浜田太 エッセイ集

その5 ルーツ

原生林の中で撮影をしていて私たちの遥か遠い祖先がいつ頃何処からこの奄美大島にやってきたのか疑問に思ったことがある。
調べてみると、2万年から3万年位い前に南方からクリ舟に乗ってやって来たと考えられている。

遥か遠い祖先はどんな思いでこの奄美に上陸したのだろうか。
もし私がその頃生きていたならと、勝手に想像してみた。
航海術も確立されていなかったであろう時代にそれまでの文化を携え、かかんに大海原へ挑戦し、生死賭けながらようやくこの奄美に辿り着いたのではないか。

波間から見えた島影をどのような思いで見たのだろうか。
その頃の奄美大島は、生き物たちの生命力に溢れアマミノクロウサギをはじめハブ、ルリカケス、オオトラツグミなど今に残る多くの固有の動物たちにとって楽園のような島であっただろうと想像できる。

このような奄美に祖先は第一歩を標したのだった。
ここから私たち奄美人のルーツが始まったと考えてもいいのではと思っている。

しかし祖先にとってこの島で生きていくための教科書はなくゼロからのスタートだった。
森にどんな生き物がいて、何が食べられるのか。
またハブという毒蛇がいることも人々が犠牲になることでその恐さを知り、一つ一つ実践で学ぶしかなかった。
また台風など季節の変化や風土病なども五感を研ぎ澄ませて自然を読み、畏敬の念から神を創造し光や風、形、音、色、香を感じ個性溢れる文化を創り出してきたに違いない。

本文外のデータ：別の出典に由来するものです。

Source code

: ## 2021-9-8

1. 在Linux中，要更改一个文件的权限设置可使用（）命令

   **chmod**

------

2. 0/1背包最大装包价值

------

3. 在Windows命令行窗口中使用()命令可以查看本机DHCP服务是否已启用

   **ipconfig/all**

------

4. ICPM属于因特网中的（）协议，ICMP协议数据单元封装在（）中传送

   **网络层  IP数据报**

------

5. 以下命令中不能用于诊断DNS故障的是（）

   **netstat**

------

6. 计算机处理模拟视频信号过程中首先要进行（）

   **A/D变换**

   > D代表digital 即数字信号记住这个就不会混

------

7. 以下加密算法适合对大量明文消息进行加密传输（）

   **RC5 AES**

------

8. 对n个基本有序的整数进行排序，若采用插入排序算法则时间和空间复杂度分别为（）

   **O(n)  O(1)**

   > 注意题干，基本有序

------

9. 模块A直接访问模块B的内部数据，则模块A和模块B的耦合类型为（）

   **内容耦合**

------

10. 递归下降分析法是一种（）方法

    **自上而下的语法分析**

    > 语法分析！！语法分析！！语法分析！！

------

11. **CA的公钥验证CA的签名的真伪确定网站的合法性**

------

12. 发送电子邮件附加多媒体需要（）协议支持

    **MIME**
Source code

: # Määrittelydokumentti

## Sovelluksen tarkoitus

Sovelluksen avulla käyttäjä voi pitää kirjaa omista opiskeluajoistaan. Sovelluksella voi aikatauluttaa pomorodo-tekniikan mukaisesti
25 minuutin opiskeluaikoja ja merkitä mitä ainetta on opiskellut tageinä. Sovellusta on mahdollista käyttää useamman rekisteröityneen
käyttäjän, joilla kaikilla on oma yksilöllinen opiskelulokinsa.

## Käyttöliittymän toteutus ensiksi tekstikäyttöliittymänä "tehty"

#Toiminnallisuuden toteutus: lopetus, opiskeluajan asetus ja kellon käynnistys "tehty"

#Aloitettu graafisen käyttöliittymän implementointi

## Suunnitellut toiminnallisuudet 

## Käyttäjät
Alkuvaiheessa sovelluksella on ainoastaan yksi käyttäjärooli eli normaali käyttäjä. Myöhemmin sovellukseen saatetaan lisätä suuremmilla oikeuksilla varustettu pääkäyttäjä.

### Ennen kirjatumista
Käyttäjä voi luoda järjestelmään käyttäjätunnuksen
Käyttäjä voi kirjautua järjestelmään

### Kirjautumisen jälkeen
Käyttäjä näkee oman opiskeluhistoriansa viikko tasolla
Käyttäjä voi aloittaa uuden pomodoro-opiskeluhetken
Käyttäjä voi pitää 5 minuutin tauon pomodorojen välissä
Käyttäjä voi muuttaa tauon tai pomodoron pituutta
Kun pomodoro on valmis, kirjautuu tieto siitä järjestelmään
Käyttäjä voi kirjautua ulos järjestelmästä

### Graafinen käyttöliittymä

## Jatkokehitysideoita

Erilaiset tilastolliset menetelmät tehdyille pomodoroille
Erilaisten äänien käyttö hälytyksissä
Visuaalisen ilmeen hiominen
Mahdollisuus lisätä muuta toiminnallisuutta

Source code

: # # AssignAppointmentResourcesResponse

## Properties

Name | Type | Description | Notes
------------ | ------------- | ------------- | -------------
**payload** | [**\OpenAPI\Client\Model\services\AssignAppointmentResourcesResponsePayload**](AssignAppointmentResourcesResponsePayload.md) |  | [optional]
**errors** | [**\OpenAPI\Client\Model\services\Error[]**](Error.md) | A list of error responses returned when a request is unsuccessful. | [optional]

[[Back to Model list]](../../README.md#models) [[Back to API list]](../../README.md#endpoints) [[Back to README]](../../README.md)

そして、いつの時代にも新たな文化を携えた人々がやってきてその文化を取り入れ気の遠くなるような時間をかけて積み重ねて来たのではないか。
そこには、厳しい風土と様々な歴史に翻弄されながら生きつづけてきた私たち祖先の姿があるような気がした。

最近奄美の自然と文化が世界的な評価を受けている。
それも全て祖先が守り育んできた私たちのアイデンティティ―なのだと思うと今私たちが何をすべきか問われているような気がする。